Up to and including the line containing "# tglkmeans - efficient", retype each line of the listing below exactly, beginning with the first.

══════

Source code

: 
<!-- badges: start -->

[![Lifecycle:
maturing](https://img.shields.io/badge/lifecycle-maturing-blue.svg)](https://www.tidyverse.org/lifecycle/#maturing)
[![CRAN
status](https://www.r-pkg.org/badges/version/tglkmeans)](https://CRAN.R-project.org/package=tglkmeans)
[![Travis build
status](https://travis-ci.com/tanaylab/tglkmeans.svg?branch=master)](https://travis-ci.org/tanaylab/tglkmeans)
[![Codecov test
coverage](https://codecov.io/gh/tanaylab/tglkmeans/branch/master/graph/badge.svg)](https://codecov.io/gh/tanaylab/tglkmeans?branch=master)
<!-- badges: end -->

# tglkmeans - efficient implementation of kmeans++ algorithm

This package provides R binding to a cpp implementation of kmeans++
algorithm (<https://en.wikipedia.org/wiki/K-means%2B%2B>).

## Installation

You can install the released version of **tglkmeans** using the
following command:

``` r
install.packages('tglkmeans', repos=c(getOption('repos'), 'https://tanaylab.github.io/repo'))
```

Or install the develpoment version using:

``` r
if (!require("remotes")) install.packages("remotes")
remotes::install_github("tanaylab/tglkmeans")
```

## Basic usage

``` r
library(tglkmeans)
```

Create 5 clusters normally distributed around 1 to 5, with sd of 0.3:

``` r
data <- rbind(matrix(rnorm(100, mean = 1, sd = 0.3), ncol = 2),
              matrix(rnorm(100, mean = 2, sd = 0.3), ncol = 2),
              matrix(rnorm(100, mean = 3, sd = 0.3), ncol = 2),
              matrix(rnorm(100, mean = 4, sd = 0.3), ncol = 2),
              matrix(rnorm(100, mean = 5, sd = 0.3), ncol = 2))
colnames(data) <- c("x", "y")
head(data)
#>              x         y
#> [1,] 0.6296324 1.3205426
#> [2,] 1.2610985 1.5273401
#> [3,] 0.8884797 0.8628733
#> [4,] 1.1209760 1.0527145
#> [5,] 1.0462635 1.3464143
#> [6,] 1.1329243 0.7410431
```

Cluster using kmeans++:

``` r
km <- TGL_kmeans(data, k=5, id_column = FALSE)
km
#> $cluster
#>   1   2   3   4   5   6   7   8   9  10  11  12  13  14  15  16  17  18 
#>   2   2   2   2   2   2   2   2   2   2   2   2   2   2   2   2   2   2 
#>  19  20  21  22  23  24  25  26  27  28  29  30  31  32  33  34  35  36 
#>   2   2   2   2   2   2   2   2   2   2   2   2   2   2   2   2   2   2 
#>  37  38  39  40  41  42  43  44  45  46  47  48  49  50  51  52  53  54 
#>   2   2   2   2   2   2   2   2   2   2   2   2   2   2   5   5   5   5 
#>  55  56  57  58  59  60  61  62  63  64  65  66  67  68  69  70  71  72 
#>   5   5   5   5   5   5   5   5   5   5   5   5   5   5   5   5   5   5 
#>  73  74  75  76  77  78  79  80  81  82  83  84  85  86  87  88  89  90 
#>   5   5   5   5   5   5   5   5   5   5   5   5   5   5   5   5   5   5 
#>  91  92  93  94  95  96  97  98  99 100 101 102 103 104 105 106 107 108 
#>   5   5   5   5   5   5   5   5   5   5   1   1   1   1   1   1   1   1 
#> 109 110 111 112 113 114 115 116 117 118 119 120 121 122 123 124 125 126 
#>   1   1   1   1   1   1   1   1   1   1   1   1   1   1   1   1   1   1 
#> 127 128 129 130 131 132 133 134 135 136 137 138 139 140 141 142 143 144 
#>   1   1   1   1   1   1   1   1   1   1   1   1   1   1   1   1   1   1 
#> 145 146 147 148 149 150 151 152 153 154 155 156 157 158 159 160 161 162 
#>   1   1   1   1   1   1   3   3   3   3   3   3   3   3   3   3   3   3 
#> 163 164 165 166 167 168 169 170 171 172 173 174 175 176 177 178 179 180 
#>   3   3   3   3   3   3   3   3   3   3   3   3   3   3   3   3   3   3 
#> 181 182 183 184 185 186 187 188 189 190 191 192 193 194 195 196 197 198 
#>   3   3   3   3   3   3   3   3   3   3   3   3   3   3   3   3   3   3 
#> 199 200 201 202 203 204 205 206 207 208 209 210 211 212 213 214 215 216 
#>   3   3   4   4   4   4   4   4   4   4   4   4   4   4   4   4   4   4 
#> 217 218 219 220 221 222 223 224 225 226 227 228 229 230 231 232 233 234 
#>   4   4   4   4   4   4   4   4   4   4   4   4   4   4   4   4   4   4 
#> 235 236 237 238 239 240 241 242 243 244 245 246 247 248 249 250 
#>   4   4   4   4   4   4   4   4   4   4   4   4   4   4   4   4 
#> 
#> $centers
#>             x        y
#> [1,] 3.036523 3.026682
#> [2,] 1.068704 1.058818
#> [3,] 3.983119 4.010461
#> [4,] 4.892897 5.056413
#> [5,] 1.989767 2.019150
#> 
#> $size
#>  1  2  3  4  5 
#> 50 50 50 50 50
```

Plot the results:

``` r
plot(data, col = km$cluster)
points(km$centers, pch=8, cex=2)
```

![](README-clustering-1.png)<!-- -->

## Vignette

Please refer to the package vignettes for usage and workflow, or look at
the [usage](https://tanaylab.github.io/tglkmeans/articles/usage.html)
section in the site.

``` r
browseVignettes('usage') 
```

══════

• [Result of this exercise]:
Source code

: 
<!-- badges: start -->

[![Lifecycle:
maturing](https://img.shields.io/badge/lifecycle-maturing-blue.svg)](https://www.tidyverse.org/lifecycle/#maturing)
[![CRAN
status](https://www.r-pkg.org/badges/version/tglkmeans)](https://CRAN.R-project.org/package=tglkmeans)
[![Travis build
status](https://travis-ci.com/tanaylab/tglkmeans.svg?branch=master)](https://travis-ci.org/tanaylab/tglkmeans)
[![Codecov test
coverage](https://codecov.io/gh/tanaylab/tglkmeans/branch/master/graph/badge.svg)](https://codecov.io/gh/tanaylab/tglkmeans?branch=master)
<!-- badges: end -->

# tglkmeans - efficient implementation of kmeans++ algorithm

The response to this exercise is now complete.